Yanai Elazar will be giving a virtual talk on Tuesday, June 22nd, from 10am — 11am. Zoom information will be distributed via the Berkeley NLP Seminar listserv. Please note this differs from our usual time slot.
Title: Causal Attributions in Language Models
Abstract: The outstanding results of enormous language models are largely unexplained, and different methods in interpretability aim to interpret and analyze these models to understand their working mechanisms. Probing, one of these tools, suggests that properties that can be accurately predicted from these models’ representations are likely to explain some of the features or concepts that these models make use of in their predictions.

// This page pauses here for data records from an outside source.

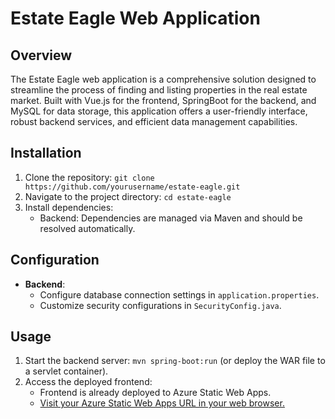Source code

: # Estate Eagle Web Application

## Overview
The Estate Eagle web application is a comprehensive solution designed to streamline the process of finding and listing properties in the real estate market. Built with Vue.js for the frontend, SpringBoot for the backend, and MySQL for data storage, this application offers a user-friendly interface, robust backend services, and efficient data management capabilities.

## Installation

1. Clone the repository: `git clone https://github.com/yourusername/estate-eagle.git`
2. Navigate to the project directory: `cd estate-eagle`
3. Install dependencies:
   - Backend: Dependencies are managed via Maven and should be resolved automatically.

## Configuration

- **Backend**:
  - Configure database connection settings in `application.properties`.
  - Customize security configurations in `SecurityConfig.java`.

## Usage

1. Start the backend server: `mvn spring-boot:run` (or deploy the WAR file to a servlet container).
2. Access the deployed frontend:
   - Frontend is already deployed to Azure Static Web Apps.
   - [Visit your Azure Static Web Apps URL in your web browser.](https://calm-bay-00e795510.5.azurestaticapps.net)
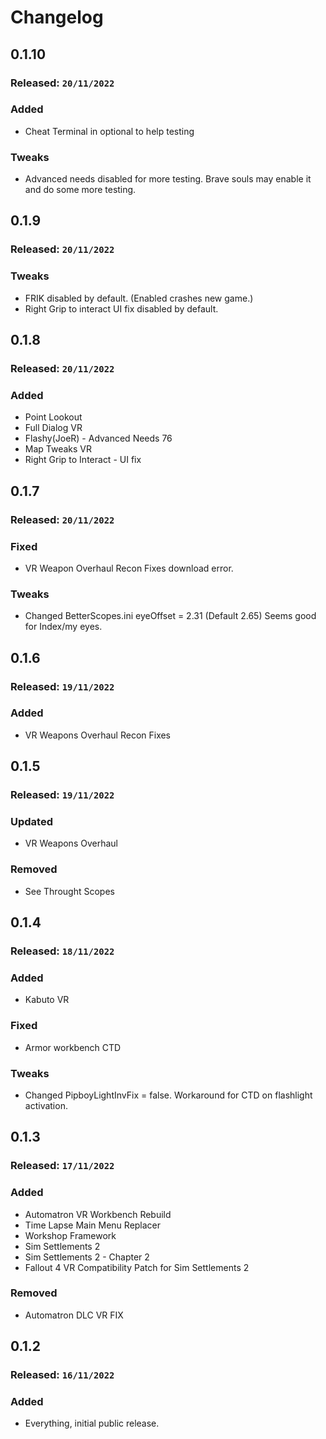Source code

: # Changelog


## 0.1.10

### Released: `20/11/2022`

### Added

- Cheat Terminal in optional to help testing

### Tweaks

- Advanced needs disabled for more testing. Brave souls may enable it and do some more testing.

## 0.1.9

### Released: `20/11/2022`

### Tweaks

- FRIK disabled by default. (Enabled crashes new game.)
- Right Grip to interact UI fix disabled by default.

## 0.1.8

### Released: `20/11/2022`

### Added

- Point Lookout
- Full Dialog VR
- Flashy(JoeR) - Advanced Needs 76
- Map Tweaks VR
- Right Grip to Interact - UI fix

## 0.1.7

### Released: `20/11/2022`

### Fixed

- VR Weapon Overhaul Recon Fixes download error.

### Tweaks

- Changed BetterScopes.ini eyeOffset = 2.31 (Default 2.65) Seems good for Index/my eyes.

## 0.1.6

### Released: `19/11/2022`

### Added

- VR Weapons Overhaul Recon Fixes

## 0.1.5

### Released: `19/11/2022`

### Updated

- VR Weapons Overhaul

### Removed

- See Throught Scopes

## 0.1.4

### Released: `18/11/2022`

### Added

- Kabuto VR

### Fixed

- Armor workbench CTD

### Tweaks

- Changed PipboyLightInvFix = false. Workaround for CTD on flashlight activation.

## 0.1.3

### Released: `17/11/2022`

### Added

- Automatron VR Workbench Rebuild
- Time Lapse Main Menu Replacer
- Workshop Framework
- Sim Settlements 2
- Sim Settlements 2 - Chapter 2
- Fallout 4 VR Compatibility Patch for Sim Settlements 2

### Removed

- Automatron DLC VR FIX

## 0.1.2

### Released: `16/11/2022`

### Added

- Everything, initial public release.
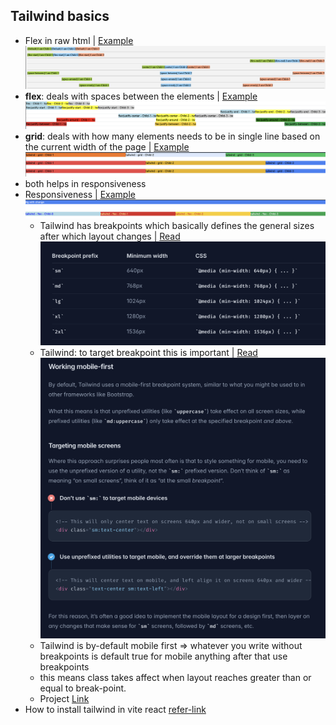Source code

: ## Tailwind basics

- Flex in raw html | [Example](https://github.com/princebansal7/Web-Development-Concepts/blob/main/tailwind/01.flex-raw-html/01.flex.html) ![raw-flex](./images/flex-html.png)
- **flex**: deals with spaces between the elements | [Example](https://github.com/princebansal7/Web-Development-Concepts/blob/main/tailwind/02.tailwind-react/src/components/Flex.jsx) ![tailwind-flex](./images/flex-tailwind.png)
- **grid**: deals with how many elements needs to be in single line based on the current width of the page | [Example](https://github.com/princebansal7/Web-Development-Concepts/blob/main/tailwind/02.tailwind-react/src/components/Grid.jsx) ![grid-flex-grid](./images/grid-flex-grid.png)
- both helps in responsiveness
- Responsiveness | [Example](https://github.com/princebansal7/Web-Development-Concepts/blob/main/tailwind/02.tailwind-react/src/components/ResponsivenessWithBreakPoints.jsx) ![responsive-eg](./images/responsiveness-example.png)
  - Tailwind has breakpoints which basically defines the general sizes after which layout changes | [Read](https://tailwindcss.com/docs/responsive-design#using-custom-breakpoints) ![breakpoints](/tailwind/02.tailwind-react/src/assets/tailwind-breakpoints.png)
  - Tailwind: to target breakpoint this is important | [Read](https://tailwindcss.com/docs/responsive-design#working-mobile-first) ![mobile-first](/tailwind/02.tailwind-react/src/assets/mobile-first.png) 
  - Tailwind is by-default mobile first => whatever you write without breakpoints is default true for mobile anything after that use breakpoints
  - this means class takes affect when layout reaches greater than or equal to break-point.
  - Project [Link](https://github.com/princebansal7/Web-Development-Concepts/tree/main/projects/04-react-tailwind-bgchange#readme)
- How to install tailwind in vite react [refer-link](https://tailwindcss.com/docs/guides/vite)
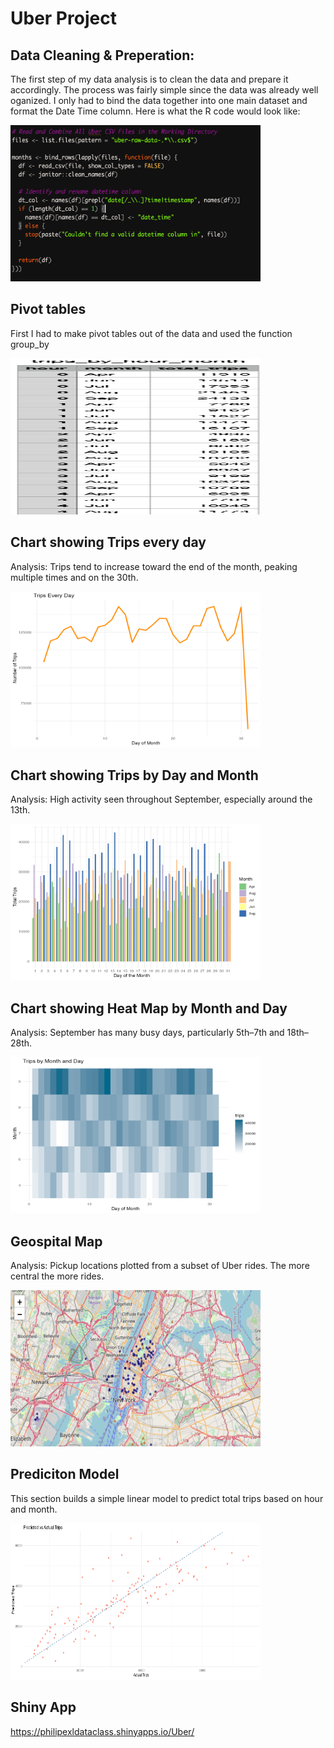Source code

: # Uber Project

## Data Cleaning & Preperation:

The first step of my data analysis is to clean the data and prepare it accordingly. The process was fairly simple since the data was already well oganized. I only had to bind the data together into one main dataset and format the Date Time column. Here is what the R code would look like:

<img src="cody.png" height = 250 width = 400>

## Pivot tables

First I had to make pivot tables out of the data and used the function group_by

<img src="screenshot_89.png" height = 250 width = 400>

## Chart showing Trips every day

Analysis: Trips tend to increase toward the end of the month, peaking multiple times and on the 30th.

<img src="tripsEveryDay.png" height = 250 width = 400>

## Chart showing Trips by Day and Month

Analysis: High activity seen throughout September, especially around the 13th.

<img src="tripsDayMonth.png" height = 250 width = 400>

## Chart showing Heat Map by Month and Day

Analysis: September has many busy days, particularly 5th–7th and 18th–28th.

<img src="heatMonthDay.png" height = 250 width = 400>

## Geospital Map

Analysis: Pickup locations plotted from a subset of Uber rides. The more central the more rides.

<img src="GeoMap.png" height = 250 width = 400>

## Prediciton Model

This section builds a simple linear model to predict total trips based on hour and month.

<img src="predict.png" height = 250 width = 400>

## Shiny App
https://philipexldataclass.shinyapps.io/Uber/
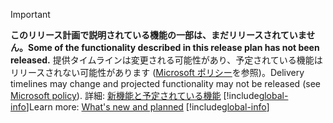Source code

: > [!IMPORTANT]
> <span data-ttu-id="77a61-101">**このリリース計画で説明されている機能の一部は、まだリリースされていません。**</span><span class="sxs-lookup"><span data-stu-id="77a61-101">**Some of the functionality described in this release plan has not been released.**</span></span> <span data-ttu-id="77a61-102">提供タイムラインは変更される可能性があり、予定されている機能はリリースされない可能性があります ([Microsoft ポリシー](https://go.microsoft.com/fwlink/p/?linkid=2007332)を参照)。</span><span class="sxs-lookup"><span data-stu-id="77a61-102">Delivery timelines may change and projected functionality may not be released (see [Microsoft policy](https://go.microsoft.com/fwlink/p/?linkid=2007332)).</span></span> <span data-ttu-id="77a61-103">詳細: [新機能と予定されている機能](/dynamics365-release-plan/2020wave1/industry-accelerators/financial-services/planned-features) 
> [!include[global-info](../../../includes/global-info.md)]</span><span class="sxs-lookup"><span data-stu-id="77a61-103">Learn more: [What's new and planned](/dynamics365-release-plan/2020wave1/industry-accelerators/financial-services/planned-features) 
[!include[global-info](../../../includes/global-info.md)]</span></span>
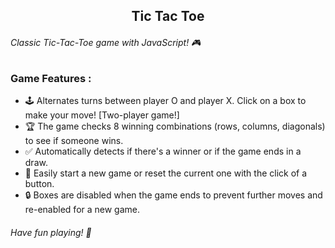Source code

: <h2 align="center"> Tic Tac Toe </h2>

<h6> Classic Tic-Tac-Toe game with JavaScript! 🎮 </h6>

### Game Features : 

- 🕹 Alternates turns between player O and player X. Click on a box to make your move! [Two-player game!]
- 🏆 The game checks 8 winning combinations (rows, columns, diagonals) to see if someone wins.
- ✅ Automatically detects if there's a winner or if the game ends in a draw.
- 🔄  Easily start a new game or reset the current one with the click of a button.
- 🔒 Boxes are disabled when the game ends to prevent further moves and re-enabled for a new game.

<h6>Have fun playing! 🎉 </h6>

In the first part of this talk, I’ll propose a new interpretability method that takes inspiration from counterfactuals – what would have been the prediction if the model had not accessed certain information – and claim it is a more suitable method for asking causal questions about how certain attributes are used by models. In the second part, I’ll talk about a different kind of probing that treats the model as a black box and uses cloze patterns to query the model for world knowledge, under the LAMA framework. I will first describe a new framework that measures consistency — invariance of a model’s behavior under meaning preserving alternation of its input — of language models to knowledge and show that current LMs are generally not consistent. Then, I will conclude with an ongoing work where we develop a causal diagram and highlight different concepts, like co-occurrences, that cause the model’s predictions (as opposed to true and robust knowledge acquisition).
Bio: Yanai Elazar is a third year PhD student at Bar-Ilan University, working with Prof. Yoav Goldberg. His main interests involve model interpretation, analysis, biases in datasets and models, and commonsense reasoning. Yanai was awarded with multiple scholarships, including the PBC fellowship for outstanding PhD candidates in Data Science, and the Google PhD Fellowship.